(YOUR ASSIGNMENT):
Could you filter the records below and return each line that holds "Pooling"?

*** Opening THE DATA ***

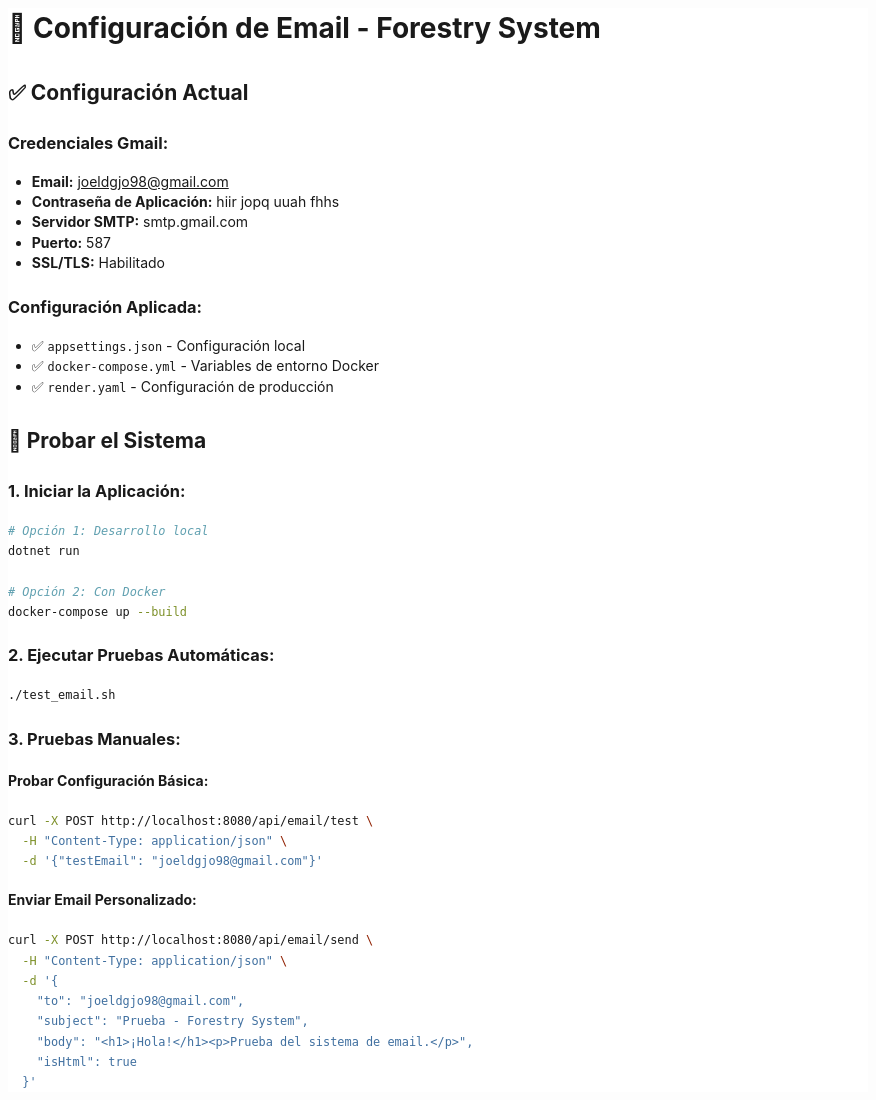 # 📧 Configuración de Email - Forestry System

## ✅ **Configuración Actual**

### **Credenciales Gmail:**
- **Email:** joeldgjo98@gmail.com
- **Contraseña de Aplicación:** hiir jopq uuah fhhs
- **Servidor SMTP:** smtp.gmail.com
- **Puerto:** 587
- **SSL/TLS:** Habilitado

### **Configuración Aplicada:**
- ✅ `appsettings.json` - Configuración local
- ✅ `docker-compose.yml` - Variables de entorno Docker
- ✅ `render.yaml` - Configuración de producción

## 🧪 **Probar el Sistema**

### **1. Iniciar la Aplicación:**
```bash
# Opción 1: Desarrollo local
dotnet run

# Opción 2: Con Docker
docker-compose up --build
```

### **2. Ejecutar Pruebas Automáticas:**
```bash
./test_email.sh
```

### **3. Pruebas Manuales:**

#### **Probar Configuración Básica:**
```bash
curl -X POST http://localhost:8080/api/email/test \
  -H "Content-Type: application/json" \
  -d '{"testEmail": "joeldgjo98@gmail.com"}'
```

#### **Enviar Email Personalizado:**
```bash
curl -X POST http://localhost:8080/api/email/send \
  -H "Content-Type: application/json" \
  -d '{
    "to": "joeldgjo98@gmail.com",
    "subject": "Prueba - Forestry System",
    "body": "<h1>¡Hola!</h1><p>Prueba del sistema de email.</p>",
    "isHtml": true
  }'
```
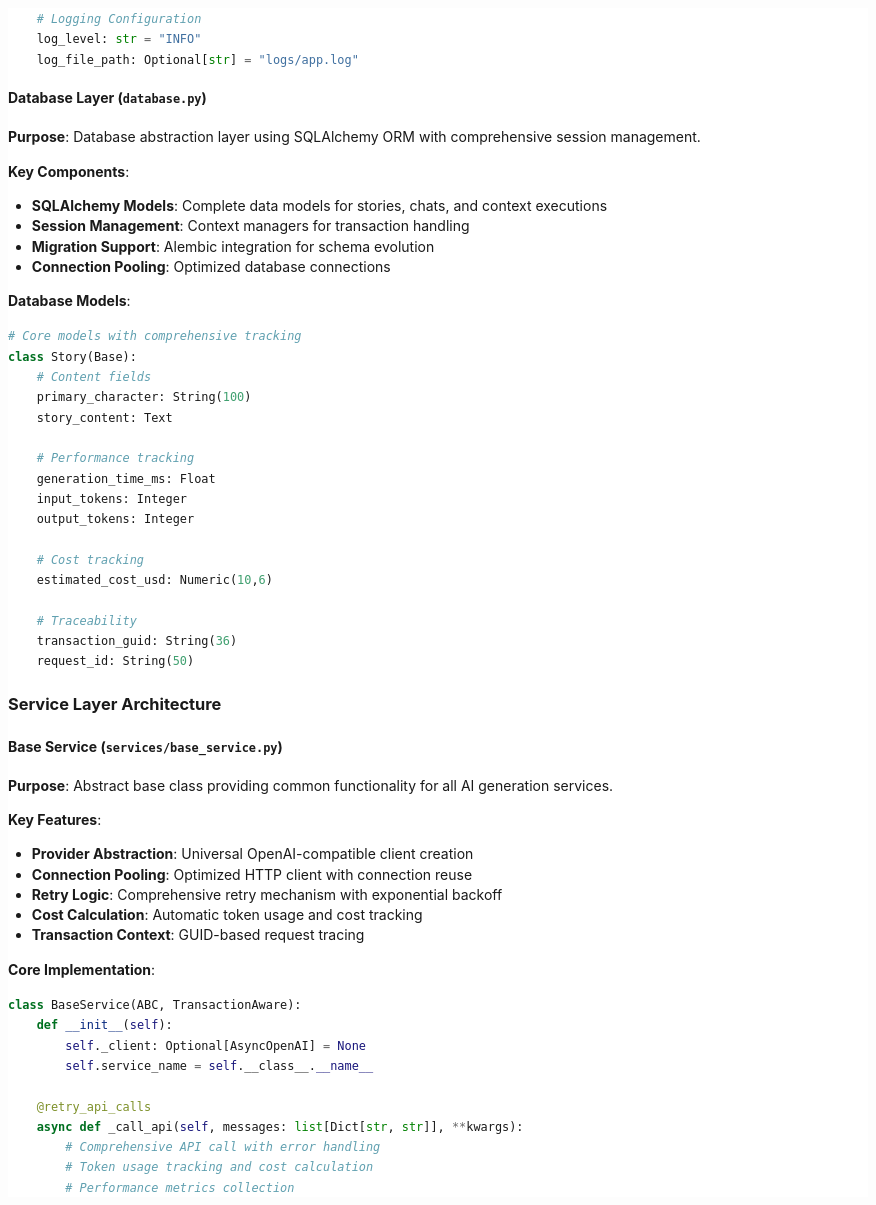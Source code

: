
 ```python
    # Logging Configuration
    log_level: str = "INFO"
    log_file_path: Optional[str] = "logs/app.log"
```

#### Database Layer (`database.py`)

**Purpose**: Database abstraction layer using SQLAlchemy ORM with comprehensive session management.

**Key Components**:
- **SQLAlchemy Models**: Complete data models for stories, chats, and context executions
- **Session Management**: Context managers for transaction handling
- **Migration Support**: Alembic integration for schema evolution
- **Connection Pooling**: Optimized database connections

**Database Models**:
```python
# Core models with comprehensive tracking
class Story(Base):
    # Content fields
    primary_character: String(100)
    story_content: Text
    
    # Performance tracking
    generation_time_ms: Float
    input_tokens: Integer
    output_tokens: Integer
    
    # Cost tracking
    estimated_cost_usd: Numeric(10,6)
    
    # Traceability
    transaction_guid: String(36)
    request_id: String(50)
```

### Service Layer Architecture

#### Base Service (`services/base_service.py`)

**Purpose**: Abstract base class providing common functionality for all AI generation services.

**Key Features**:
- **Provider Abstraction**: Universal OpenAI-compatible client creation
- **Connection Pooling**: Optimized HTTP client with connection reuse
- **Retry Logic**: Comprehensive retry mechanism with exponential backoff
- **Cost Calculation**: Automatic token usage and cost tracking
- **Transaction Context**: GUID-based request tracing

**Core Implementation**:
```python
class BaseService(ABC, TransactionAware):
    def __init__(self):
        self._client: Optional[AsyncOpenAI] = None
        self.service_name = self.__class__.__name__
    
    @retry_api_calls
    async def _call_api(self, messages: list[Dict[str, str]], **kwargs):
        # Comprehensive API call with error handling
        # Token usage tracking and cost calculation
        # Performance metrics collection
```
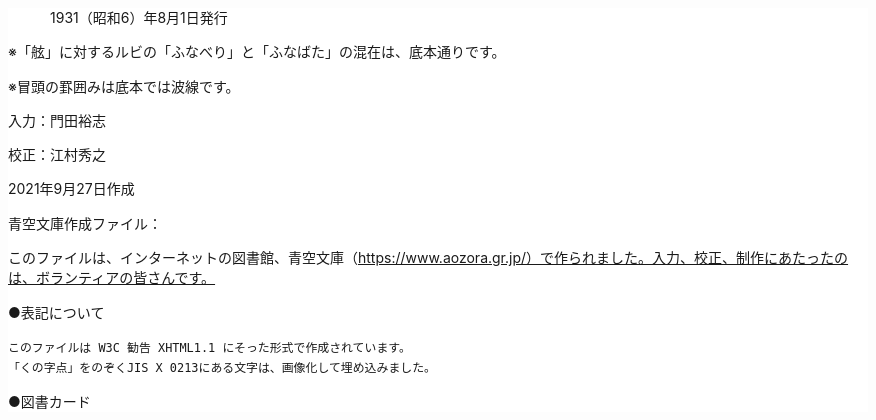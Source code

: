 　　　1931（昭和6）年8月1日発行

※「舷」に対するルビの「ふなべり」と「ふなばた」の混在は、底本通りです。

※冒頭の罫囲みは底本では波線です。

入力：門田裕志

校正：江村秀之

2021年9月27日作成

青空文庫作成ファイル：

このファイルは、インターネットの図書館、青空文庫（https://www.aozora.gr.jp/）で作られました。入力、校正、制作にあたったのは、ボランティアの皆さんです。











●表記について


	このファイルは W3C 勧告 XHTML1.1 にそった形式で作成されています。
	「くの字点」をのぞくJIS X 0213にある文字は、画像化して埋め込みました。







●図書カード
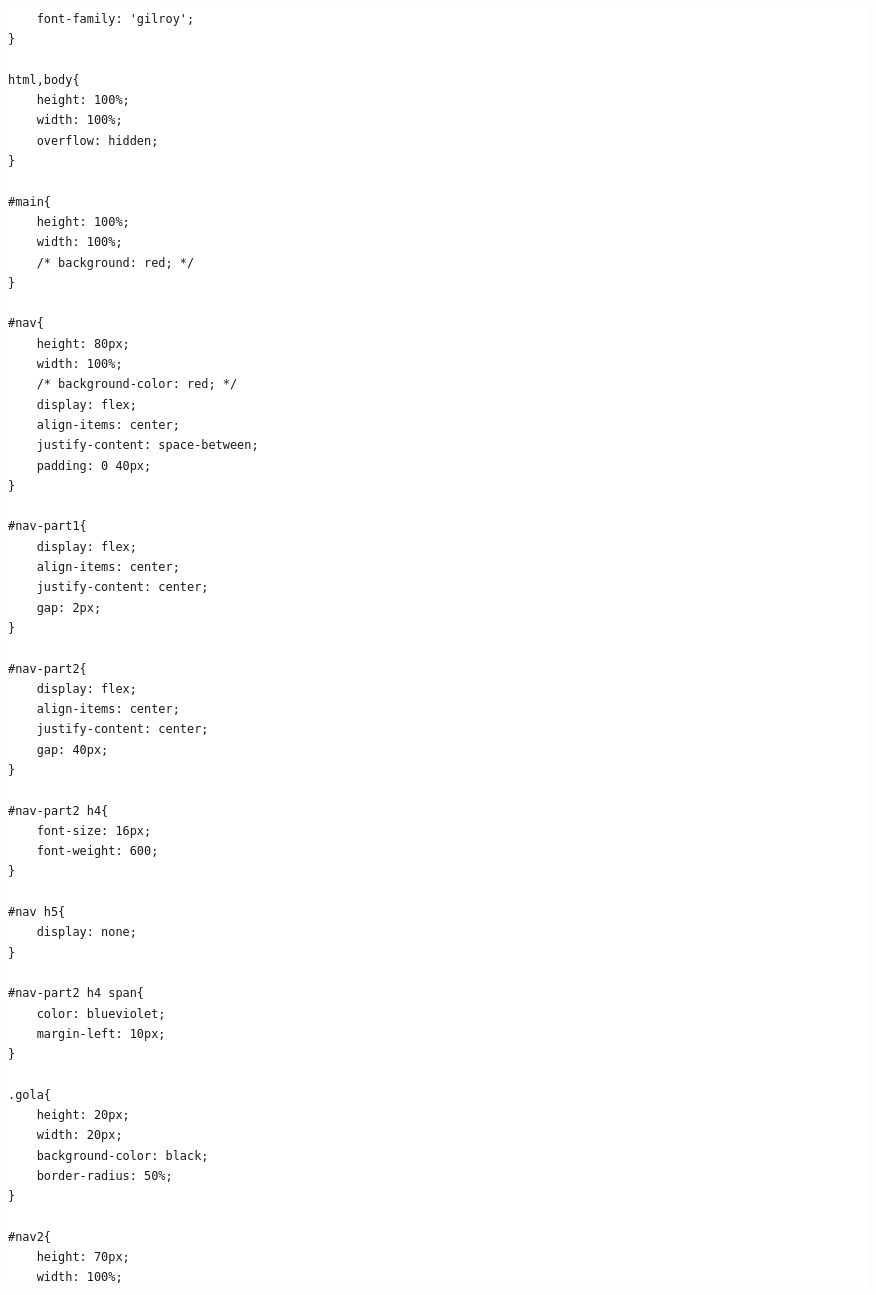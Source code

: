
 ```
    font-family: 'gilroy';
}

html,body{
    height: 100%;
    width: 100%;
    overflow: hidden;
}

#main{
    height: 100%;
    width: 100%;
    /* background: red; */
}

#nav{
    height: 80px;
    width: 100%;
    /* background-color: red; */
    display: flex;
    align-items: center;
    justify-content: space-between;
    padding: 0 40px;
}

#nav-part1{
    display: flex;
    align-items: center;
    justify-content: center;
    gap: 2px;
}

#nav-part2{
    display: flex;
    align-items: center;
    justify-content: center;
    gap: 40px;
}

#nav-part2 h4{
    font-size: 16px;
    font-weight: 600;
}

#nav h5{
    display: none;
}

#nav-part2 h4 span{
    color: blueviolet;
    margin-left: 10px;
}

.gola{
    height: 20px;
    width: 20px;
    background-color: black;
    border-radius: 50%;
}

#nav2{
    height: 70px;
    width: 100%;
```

*** Closing THE DATA ***

(SOLUTION TO THE PROBLEM):
- **Connection Pooling**: Optimized database connections
- **Connection Pooling**: Optimized HTTP client with connection reuse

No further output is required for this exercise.